What you should do:
Only one stretch of the listing below is wanted: every line from the first to the line containing "析的评价方法，根据实际贡", set down exactly.

***** Exercise data

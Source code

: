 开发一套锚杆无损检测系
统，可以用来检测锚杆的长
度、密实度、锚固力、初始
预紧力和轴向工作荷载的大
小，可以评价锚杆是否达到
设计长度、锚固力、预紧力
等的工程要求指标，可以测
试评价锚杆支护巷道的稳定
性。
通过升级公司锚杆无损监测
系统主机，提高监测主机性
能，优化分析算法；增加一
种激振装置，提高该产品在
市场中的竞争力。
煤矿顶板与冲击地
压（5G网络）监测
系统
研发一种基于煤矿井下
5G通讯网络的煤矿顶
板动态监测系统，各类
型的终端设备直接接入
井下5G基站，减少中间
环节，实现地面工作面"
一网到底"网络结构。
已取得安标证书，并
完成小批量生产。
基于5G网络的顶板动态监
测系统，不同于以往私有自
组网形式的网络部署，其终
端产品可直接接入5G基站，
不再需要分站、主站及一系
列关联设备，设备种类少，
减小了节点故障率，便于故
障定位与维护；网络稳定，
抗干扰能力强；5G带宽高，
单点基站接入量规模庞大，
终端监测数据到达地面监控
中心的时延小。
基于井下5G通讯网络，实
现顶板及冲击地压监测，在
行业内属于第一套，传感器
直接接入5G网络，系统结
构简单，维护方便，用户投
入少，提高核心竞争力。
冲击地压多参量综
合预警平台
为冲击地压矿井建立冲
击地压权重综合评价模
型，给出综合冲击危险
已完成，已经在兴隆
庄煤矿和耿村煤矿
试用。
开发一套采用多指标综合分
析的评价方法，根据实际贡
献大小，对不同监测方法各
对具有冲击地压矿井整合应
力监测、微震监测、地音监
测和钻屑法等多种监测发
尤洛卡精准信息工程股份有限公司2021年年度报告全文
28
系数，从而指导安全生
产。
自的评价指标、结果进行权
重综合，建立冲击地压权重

**********

Answer space:
Source code

: 开发一套锚杆无损检测系
统，可以用来检测锚杆的长
度、密实度、锚固力、初始
预紧力和轴向工作荷载的大
小，可以评价锚杆是否达到
设计长度、锚固力、预紧力
等的工程要求指标，可以测
试评价锚杆支护巷道的稳定
性。
通过升级公司锚杆无损监测
系统主机，提高监测主机性
能，优化分析算法；增加一
种激振装置，提高该产品在
市场中的竞争力。
煤矿顶板与冲击地
压（5G网络）监测
系统
研发一种基于煤矿井下
5G通讯网络的煤矿顶
板动态监测系统，各类
型的终端设备直接接入
井下5G基站，减少中间
环节，实现地面工作面"
一网到底"网络结构。
已取得安标证书，并
完成小批量生产。
基于5G网络的顶板动态监
测系统，不同于以往私有自
组网形式的网络部署，其终
端产品可直接接入5G基站，
不再需要分站、主站及一系
列关联设备，设备种类少，
减小了节点故障率，便于故
障定位与维护；网络稳定，
抗干扰能力强；5G带宽高，
单点基站接入量规模庞大，
终端监测数据到达地面监控
中心的时延小。
基于井下5G通讯网络，实
现顶板及冲击地压监测，在
行业内属于第一套，传感器
直接接入5G网络，系统结
构简单，维护方便，用户投
入少，提高核心竞争力。
冲击地压多参量综
合预警平台
为冲击地压矿井建立冲
击地压权重综合评价模
型，给出综合冲击危险
已完成，已经在兴隆
庄煤矿和耿村煤矿
试用。
开发一套采用多指标综合分
析的评价方法，根据实际贡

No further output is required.